When representatives from IHVs join the same table for an API draft for instance at the Khronos group, it would be an idea to propose something that would work for everyone or at least the majority.

My humble 2 cents.
 
I disagree, I think the best path forwards is benchmark modes within 3rd party applications or dedicated 3rd party benchmarks as I don't think it's possible to define a single definitive benchmark.
 
Second announced licensee for Series/Rogue is MEDIATEK:

http://www.imgtec.com/corporate/newsdetail.asp?NewsID=625

Imagination Technologies Group plc (LSE: IMG; "Imagination"), a leader in System-on-Chip Intellectual Property ("SoC IP"), has signed a license agreement with MediaTek Inc., a leading fabless semiconductor company, for both the latest member of Imagination's POWERVR SGX graphics processor family and for Imagination's POWERVR Series6 multimedia family, codenamed Rogue.
Further SGX/VXD licenses (I'm too bored to open another thread for those): Fujitsu Europe and LG Electronics:

http://imgtec.com/News/Release/index.asp?NewsID=628

http://www.imgtec.com/corporate/newsdetail.asp?NewsID=626
 
Total n00b question here but wouldn't those performance statistics put it in the same league as an Xbox 360 with DX10 support? In a phone???
 
That gpu has more bogo-flops than my laptop's gpu. :oops: And my laptop has a nv gt 330M. That CPU comes awfully close to my laptop's cpu, which is an i5 clocked @2.26GHz.

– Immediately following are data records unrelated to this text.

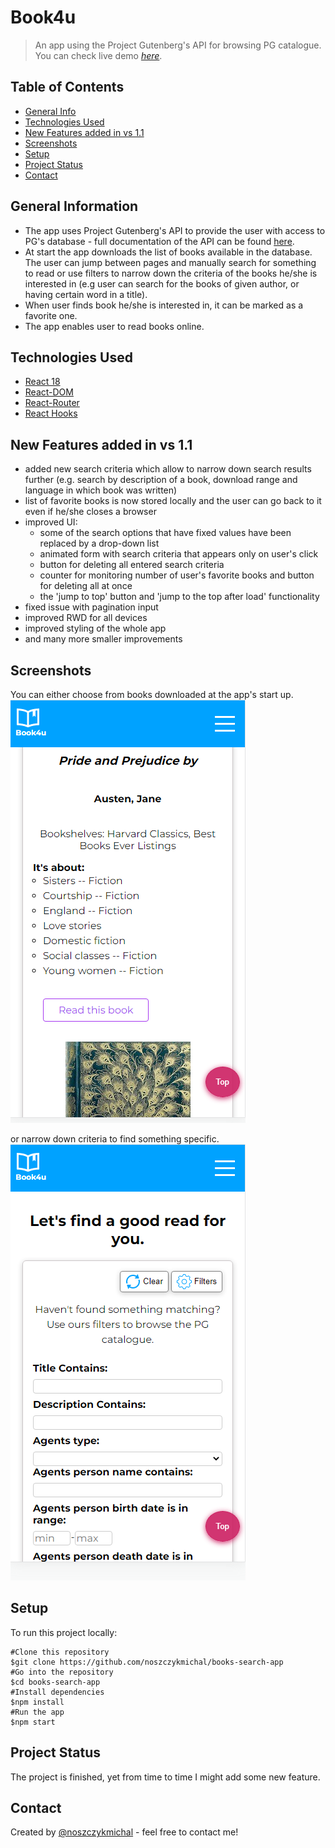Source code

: # Book4u

> An app using the Project Gutenberg's API for browsing PG catalogue.    
> You can check live demo [_here_](https://book4u-b0a2a.web.app/).

## Table of Contents

* [General Info](#general-information)
* [Technologies Used](#technologies-used)
* [New Features added in vs 1.1](#new-features-added-in-vs-11)
* [Screenshots](#screenshots)
* [Setup](#setup)
* [Project Status](#project-status)
* [Contact](#contact)


## General Information

- The app uses Project Gutenberg's API to provide the user with access to PG's database - full documentation of the API can be found [here](https://gnikdroy.pythonanywhere.com/docs/).
- At start the app downloads the list of books available in the database. The user can jump between pages and manually search for something to read or use filters to narrow down the criteria of the books he/she is interested in (e.g user can search for the books of given author, or having certain word in a title).
- When user finds book he/she is interested in, it can be marked as a favorite one.
- The app enables user to read books online.


## Technologies Used

- [React 18](https://reactjs.org/blog/2022/03/29/react-v18.html)
- [React-DOM](https://www.npmjs.com/package/react-dom)
- [React-Router](https://github.com/remix-run/react-router)
- [React Hooks](https://reactjs.org/docs/hooks-intro.html)

## New Features added in vs 1.1

- added new search criteria which allow to narrow down search results further (e.g. search by description of a book, download range and language in which book was written)
- list of favorite books is now stored locally and the user can go back to it even if he/she closes a browser
- improved UI: 
    * some of the search options that have fixed values have been replaced by a drop-down list
    * animated form with search criteria that appears only on user's click
    * button for deleting all entered search criteria
    * counter for monitoring number of user's favorite books and button for deleting all at once
    * the 'jump to top' button and 'jump to the top after load' functionality
- fixed issue with pagination input  
- improved RWD for all devices
- improved styling of the whole app
- and many more smaller improvements


## Screenshots

You can either choose from books downloaded at the app's start up.    
![Example screenshot](./img/screenshot.png)

or narrow down criteria to find something specific.    
![Example screenshot](./img/screenshot2.png)

## Setup

To run this project locally:
```
#Clone this repository
$git clone https://github.com/noszczykmichal/books-search-app
#Go into the repository
$cd books-search-app
#Install dependencies
$npm install
#Run the app
$npm start
```

## Project Status

The project is finished, yet from time to time I might add some new feature.


## Contact

Created by [@noszczykmichal](https://noszczykmichal.github.io/portfolio/index.html#contact) - feel free to contact me!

I think my laptop just got pwnd by a freaking tablet. :runaway:

I'm new to this space but I didn't think an A15 came even remotely close to Nehalem on a core for core / clock fo clock basis.

And the i5 has twice as many cores. So unless I'm missing something the a dual A15 at 2.5 Ghz wouldn't be anywhere near an 2.26Ghz i5.
 
I'm new to this space but I didn't think an A15 came even remotely close to Nehalem on a core for core / clock fo clock basis.

And the i5 has twice as many cores. So unless I'm missing something the a dual A15 at 2.5 Ghz wouldn't be anywhere near an 2.26Ghz i5.
which is why i said bogo flops.
 
MediaTek already has an SGX equipped SoC for sale. In the mobile market where performance is still a selling point, the single Cortex-A9 and SGX520 will make it competent yet not competing directly with dual A9 + 543MP2 phones for most people's purchasing decisions.
 
MediaTek already has an SGX equipped SoC for sale. In the mobile market where performance is still a selling point, the single Cortex-A9 and SGX520 will make it competent yet not competing directly with dual A9 + 543MP2 phones for most people's purchasing decisions.

I never expected Mediatek to be amongst the Series6 licensees; albeit it remains to be seen when they'll introduce a SoC containing it. I have the weird feeling that IMG is slowly announcing the small fish for Rogue first and leave the bigger surprises for later on.